The aspirations of people, that have been developed and refined over the past dozen centuries or so (a mere blip, of course, on the earth's overall timeline, unless you are a Creationist) have resulted in a no-win situation vis-à-vis our natural habitat.

The purist view of this is that we are raping and pillaging the environment, and this must stop.

The realist view is that while idealism has its place, "man that is born of a woman hath but a short time to live, and is full of misery."

To continue to live at our present stage of civilization requires an "us or them" attitude, where the "them" are various flora and fauna that may need to be sacrificed to our requirements.

The alternative is, of course, a form of regression.
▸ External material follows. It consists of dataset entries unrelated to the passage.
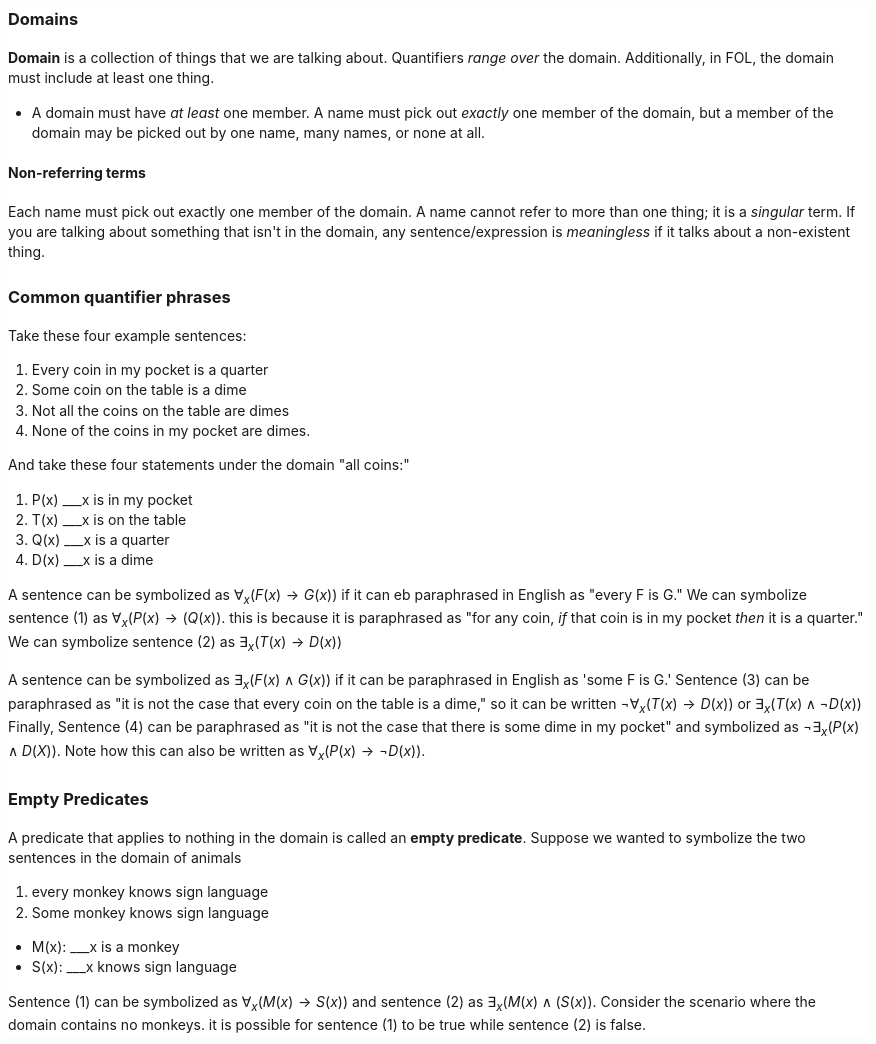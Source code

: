 ### Domains

__Domain__ is a collection of things that we are talking about. Quantifiers _range over_ the domain. Additionally, in FOL, the domain must include at least one thing.

* A domain must have _at least_ one member. A name must pick out _exactly_ one member of the domain, but a member of the domain may be picked out by one name, many names, or none at all.

#### Non-referring terms

Each name must pick out exactly one member of the domain. A name cannot refer to more than one thing; it is a _singular_ term. If you are talking about something that isn't in the domain, any sentence/expression is _meaningless_ if it talks about a non-existent thing. 

### Common quantifier phrases

Take these four example sentences:

1. Every coin in my pocket is a quarter 
1. Some coin on the table is a dime 
1. Not all the coins on the table are dimes 
1. None of the coins in my pocket are dimes. 

And take these four statements under the domain "all coins:"

1. P(x) ___x is in my pocket
1. T(x) ___x is on the table
1. Q(x) ___x is a quarter
1. D(x) ___x is a dime

A sentence can be symbolized as $\forall_{x}(F(x) \rightarrow G(x))$ if it can eb paraphrased in English as "every F is G." We can symbolize sentence (1) as $\forall_x (P(x) \rightarrow (Q(x))$. this is because it is paraphrased as "for any coin, _if_ that coin is in my pocket _then_ it is a quarter." We can symbolize sentence (2) as $\exists_x (T(x) \rightarrow D(x))$

A sentence can be symbolized as $\exists_x (F(x) \land G(x))$ if it can be paraphrased in English as 'some F is G.' Sentence (3) can be paraphrased as "it is not the case that every coin on the table is a dime," so it can be written $\neg \forall_x (T(x) \rightarrow D(x))$ or $\exists_x(T(x) \land \neg D(x))$ Finally, Sentence (4) can be paraphrased as "it is not the case that there is some dime in my pocket" and symbolized as $\neg \exists_x (P(x) \land D(X))$. Note how this can also be written as $\forall_x (P(x) \rightarrow \neg D(x))$. 

### Empty Predicates

A predicate that applies to nothing in the domain is called an __empty predicate__. Suppose we wanted to symbolize the two sentences in the domain of animals

1. every monkey knows sign language
1. Some monkey knows sign language

* M(x): ___x is a monkey
* S(x): ___x knows sign language

Sentence (1) can be symbolized as $\forall_x (M(x) \rightarrow S(x))$ and sentence (2) as $\exists_x (M(x) \land (S(x))$. Consider the scenario where the domain contains no monkeys. it is possible for sentence (1) to be true while sentence (2) is false.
Of unlearning. Of returning to a way of life that is more "primitive".

Just as there can be no progress without sacrificing the environment, there can be no protection of the environment unless we halt progress.

That's the basic dilemma.

We all have our lives to live. As do folk in China, India and the African sub-continent. Placing the issue of "survival", or "growth" or "preservation" or "sustainability" in an Australian-unique context is to ignore the fact that we live on a planet with six-plus billion other people.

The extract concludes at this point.